_Data items:_
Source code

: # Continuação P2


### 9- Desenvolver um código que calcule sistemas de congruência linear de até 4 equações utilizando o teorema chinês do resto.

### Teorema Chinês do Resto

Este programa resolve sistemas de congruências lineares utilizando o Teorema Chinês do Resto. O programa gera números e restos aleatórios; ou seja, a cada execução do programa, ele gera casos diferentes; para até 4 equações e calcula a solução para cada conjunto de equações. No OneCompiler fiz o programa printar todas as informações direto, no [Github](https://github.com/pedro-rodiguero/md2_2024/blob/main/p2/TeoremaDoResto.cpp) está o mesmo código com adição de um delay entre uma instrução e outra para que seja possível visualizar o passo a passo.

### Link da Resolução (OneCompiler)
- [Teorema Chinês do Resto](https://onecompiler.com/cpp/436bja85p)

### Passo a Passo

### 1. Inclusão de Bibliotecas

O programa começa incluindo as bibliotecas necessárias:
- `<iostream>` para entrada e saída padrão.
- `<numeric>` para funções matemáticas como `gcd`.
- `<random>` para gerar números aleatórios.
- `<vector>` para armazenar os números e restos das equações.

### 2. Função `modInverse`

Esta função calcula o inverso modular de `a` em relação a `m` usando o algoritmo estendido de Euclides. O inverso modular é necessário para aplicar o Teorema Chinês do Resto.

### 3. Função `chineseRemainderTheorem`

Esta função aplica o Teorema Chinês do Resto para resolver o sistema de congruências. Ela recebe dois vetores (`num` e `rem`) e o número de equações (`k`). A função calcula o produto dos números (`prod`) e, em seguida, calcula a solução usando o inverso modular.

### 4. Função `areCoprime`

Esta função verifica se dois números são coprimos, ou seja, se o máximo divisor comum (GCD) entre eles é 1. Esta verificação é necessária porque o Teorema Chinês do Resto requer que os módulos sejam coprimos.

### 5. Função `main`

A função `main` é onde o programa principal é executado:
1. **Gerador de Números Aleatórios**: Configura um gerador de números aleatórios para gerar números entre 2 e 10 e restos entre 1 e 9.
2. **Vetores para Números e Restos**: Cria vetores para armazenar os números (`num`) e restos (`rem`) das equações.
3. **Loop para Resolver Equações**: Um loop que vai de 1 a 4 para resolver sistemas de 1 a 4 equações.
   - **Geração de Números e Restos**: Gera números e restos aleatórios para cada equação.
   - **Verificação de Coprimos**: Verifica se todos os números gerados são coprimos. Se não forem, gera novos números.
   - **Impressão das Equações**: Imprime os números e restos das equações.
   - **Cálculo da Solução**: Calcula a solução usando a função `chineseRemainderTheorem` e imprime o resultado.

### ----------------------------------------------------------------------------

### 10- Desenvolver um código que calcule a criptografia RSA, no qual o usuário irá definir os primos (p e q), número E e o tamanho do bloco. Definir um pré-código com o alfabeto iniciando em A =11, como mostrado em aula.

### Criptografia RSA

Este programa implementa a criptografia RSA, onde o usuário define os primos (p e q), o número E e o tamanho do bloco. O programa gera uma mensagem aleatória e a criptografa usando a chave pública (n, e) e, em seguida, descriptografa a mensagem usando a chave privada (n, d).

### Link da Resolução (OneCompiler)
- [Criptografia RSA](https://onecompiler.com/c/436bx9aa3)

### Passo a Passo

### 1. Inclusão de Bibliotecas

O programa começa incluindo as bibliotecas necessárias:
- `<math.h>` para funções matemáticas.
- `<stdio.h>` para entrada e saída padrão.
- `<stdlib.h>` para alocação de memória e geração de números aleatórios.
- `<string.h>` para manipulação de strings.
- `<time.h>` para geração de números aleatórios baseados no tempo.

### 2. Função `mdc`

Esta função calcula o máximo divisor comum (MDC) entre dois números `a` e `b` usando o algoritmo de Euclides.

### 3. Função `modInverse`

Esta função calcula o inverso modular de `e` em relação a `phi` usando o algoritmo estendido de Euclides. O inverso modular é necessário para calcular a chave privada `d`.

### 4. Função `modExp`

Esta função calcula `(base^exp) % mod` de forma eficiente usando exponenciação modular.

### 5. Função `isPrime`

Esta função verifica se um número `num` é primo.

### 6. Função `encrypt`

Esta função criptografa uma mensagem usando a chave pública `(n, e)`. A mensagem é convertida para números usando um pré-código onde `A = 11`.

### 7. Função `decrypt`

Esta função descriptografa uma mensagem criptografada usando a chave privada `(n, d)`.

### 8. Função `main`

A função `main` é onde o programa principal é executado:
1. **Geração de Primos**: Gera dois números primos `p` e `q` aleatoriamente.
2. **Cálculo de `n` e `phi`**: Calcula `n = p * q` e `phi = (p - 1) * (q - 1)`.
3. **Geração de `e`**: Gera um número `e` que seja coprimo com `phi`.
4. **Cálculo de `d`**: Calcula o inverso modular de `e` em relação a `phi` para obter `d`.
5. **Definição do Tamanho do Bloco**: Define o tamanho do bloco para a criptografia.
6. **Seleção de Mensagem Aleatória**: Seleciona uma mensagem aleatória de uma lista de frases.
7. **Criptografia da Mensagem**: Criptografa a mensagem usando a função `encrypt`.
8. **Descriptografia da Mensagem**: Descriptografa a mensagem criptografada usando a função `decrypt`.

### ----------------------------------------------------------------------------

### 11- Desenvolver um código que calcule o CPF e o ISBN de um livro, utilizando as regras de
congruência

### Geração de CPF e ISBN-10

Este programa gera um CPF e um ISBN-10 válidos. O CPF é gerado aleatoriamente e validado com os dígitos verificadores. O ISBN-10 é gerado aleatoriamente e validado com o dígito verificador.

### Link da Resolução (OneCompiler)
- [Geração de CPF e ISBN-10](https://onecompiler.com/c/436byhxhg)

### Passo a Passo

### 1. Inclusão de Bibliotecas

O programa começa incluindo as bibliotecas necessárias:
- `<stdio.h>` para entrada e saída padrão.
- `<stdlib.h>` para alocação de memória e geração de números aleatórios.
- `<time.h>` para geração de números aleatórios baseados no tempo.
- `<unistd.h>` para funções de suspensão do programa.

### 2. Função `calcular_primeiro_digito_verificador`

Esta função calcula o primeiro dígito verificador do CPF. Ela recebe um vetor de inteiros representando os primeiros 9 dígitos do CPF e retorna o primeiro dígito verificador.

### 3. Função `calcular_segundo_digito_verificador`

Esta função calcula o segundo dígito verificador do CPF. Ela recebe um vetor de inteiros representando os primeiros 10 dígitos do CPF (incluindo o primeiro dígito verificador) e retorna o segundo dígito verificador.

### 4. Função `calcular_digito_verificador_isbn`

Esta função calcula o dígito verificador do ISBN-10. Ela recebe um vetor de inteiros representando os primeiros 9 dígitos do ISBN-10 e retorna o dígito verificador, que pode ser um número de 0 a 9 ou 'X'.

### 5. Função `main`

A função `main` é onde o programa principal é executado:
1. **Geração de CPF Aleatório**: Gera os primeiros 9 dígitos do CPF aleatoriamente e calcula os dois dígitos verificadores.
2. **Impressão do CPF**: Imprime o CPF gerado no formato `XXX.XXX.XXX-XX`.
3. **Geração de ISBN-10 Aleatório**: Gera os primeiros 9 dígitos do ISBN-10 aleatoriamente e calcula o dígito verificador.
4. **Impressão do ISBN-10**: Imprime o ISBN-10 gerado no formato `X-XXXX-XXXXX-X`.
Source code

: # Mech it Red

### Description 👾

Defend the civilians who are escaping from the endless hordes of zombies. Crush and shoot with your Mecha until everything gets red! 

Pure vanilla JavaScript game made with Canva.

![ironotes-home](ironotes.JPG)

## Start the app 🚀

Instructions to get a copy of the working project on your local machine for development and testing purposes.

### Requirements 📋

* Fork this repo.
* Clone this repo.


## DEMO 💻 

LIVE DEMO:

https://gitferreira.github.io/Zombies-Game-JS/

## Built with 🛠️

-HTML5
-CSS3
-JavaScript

_Required action:_
Each line from the top of the records down to the one with "gerar números aleatórios." must be retyped exactly; include both ends and nothing else.

_Answer space:_
Source code

: # Continuação P2


### 9- Desenvolver um código que calcule sistemas de congruência linear de até 4 equações utilizando o teorema chinês do resto.

### Teorema Chinês do Resto

Este programa resolve sistemas de congruências lineares utilizando o Teorema Chinês do Resto. O programa gera números e restos aleatórios; ou seja, a cada execução do programa, ele gera casos diferentes; para até 4 equações e calcula a solução para cada conjunto de equações. No OneCompiler fiz o programa printar todas as informações direto, no [Github](https://github.com/pedro-rodiguero/md2_2024/blob/main/p2/TeoremaDoResto.cpp) está o mesmo código com adição de um delay entre uma instrução e outra para que seja possível visualizar o passo a passo.

### Link da Resolução (OneCompiler)
- [Teorema Chinês do Resto](https://onecompiler.com/cpp/436bja85p)

### Passo a Passo

### 1. Inclusão de Bibliotecas

O programa começa incluindo as bibliotecas necessárias:
- `<iostream>` para entrada e saída padrão.
- `<numeric>` para funções matemáticas como `gcd`.
- `<random>` para gerar números aleatórios.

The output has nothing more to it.